It is a Godsend to read the article "Stopping Abuse," by Deirdre Fulton, in the October 16 issue.
I personally have been dealing with abuse most of my life. How appropriate for me to be responding to this article on this date, November 5, the eighth anniversary of my divorce from an abuser, a marriage lasting 28 years. I wish for another new beginning!
My lovely loving mom was first married to an alcoholic; he not only had a drinking problem but would violently physically threaten her, the woman he "loved" — the eyes of their five mutual children watching, terrified. We as children born into abuse had no idea there was something wrong with that picture. Mom remarried a few years later, having no concept that the man she married was also ill-equipped in love and afraid of emotions; he was addicted to his work, believing his role was to "provide" for his new extended family. But he provided the wrong things, material things, not love, companionship, nurturing, and time.
Three simple words were what I wishing for all my life. Someone to tell me, "I love you!" As I went into puberty, my teen years and all the pressures that go along with it, I met a guy, a classmate; my dad approved — YES!

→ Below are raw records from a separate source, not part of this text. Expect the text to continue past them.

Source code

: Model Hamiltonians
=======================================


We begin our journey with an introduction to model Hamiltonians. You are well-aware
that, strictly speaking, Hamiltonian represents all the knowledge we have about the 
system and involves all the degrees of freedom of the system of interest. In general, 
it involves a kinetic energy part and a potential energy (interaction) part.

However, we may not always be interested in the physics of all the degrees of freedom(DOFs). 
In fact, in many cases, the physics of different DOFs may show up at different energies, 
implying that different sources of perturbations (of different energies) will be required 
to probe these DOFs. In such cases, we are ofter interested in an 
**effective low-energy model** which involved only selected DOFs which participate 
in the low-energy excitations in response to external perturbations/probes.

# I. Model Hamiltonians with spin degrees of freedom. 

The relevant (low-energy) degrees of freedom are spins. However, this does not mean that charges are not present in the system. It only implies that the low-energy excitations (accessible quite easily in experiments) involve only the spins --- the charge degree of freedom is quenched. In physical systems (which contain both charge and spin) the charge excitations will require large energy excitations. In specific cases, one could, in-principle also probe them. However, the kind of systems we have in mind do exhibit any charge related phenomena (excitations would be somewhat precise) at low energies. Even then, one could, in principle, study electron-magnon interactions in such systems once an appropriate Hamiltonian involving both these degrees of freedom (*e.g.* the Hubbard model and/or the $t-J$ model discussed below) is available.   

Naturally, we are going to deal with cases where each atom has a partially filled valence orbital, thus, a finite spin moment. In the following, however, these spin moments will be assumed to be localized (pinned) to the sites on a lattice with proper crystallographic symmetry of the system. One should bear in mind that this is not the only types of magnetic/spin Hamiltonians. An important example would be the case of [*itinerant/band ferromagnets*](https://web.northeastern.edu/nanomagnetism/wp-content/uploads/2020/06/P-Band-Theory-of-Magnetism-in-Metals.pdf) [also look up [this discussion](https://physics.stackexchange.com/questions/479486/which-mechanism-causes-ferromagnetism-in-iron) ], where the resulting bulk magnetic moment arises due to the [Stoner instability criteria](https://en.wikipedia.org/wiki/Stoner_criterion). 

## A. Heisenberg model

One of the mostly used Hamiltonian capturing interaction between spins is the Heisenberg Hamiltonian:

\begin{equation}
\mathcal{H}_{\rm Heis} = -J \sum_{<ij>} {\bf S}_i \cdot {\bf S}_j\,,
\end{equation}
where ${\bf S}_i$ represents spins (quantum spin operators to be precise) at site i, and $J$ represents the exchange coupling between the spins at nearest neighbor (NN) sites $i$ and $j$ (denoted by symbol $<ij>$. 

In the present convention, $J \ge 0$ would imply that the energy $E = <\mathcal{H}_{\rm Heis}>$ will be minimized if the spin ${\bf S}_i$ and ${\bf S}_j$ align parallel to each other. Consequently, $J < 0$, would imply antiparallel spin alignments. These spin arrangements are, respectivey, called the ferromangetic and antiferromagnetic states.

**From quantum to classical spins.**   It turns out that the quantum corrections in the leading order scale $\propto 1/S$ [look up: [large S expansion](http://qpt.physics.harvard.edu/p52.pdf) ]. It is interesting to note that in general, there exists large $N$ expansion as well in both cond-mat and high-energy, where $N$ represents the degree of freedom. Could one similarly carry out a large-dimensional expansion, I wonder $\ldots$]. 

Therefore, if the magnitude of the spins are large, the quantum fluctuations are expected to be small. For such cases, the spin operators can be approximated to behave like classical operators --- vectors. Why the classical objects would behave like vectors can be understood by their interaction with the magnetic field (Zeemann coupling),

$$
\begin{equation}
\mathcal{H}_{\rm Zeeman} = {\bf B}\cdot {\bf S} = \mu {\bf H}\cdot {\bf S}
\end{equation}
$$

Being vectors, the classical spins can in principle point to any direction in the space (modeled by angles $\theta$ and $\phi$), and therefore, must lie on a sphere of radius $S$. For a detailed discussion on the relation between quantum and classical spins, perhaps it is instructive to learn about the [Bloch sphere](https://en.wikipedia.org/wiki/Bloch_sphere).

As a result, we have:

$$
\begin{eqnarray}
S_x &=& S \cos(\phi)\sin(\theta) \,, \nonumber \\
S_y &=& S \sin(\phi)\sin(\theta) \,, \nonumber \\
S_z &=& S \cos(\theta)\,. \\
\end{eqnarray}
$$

Little did I recognize, he was just like what I had experienced as male role-models in my life so far. I felt it must be OK to do these wrong things, so I went along with him. He must be a good guy, I thought. I married him, stayed with him for a grueling 28 years. No one knew my secret, my lie. I wanted to be a good wife. If I told my dirty secrets, in my eyes I wouldn't be a good wife. I would disappoint my family. I felt I was stuck. I felt in God's eye, I had sinned, and this was my punishment. The ex loved material things more than people. We had three children, one of which died at birth. My "loving" husband chose not to be at my side.
Here we are today, 8 years later, this guy won't go away now. Funny, he wouldn't give me the time of day when we were married. I thought all the ducks were in a row, when we got a divorce, marriage counseling, he was sent to anger management therapy, he threatened suicide. I was willing to sacrifice material things we had acquired jointly, things he wanted, but freedom was what I wanted more!
Three years after our divorce he continued to call, harass, annoy, and make my life miserable. Silly me, if he wasn't nice married, how could I expect him to be nice now? A restraint order was put against him. Twice he violated it, by coming into my driveway. The first time was less than a week since our court hearing. He just didn't get it! A home I had purchased after the divorce. Both times the cops slapped his hand and said don't do it again! Cops disregarded the file I had given them to refer to.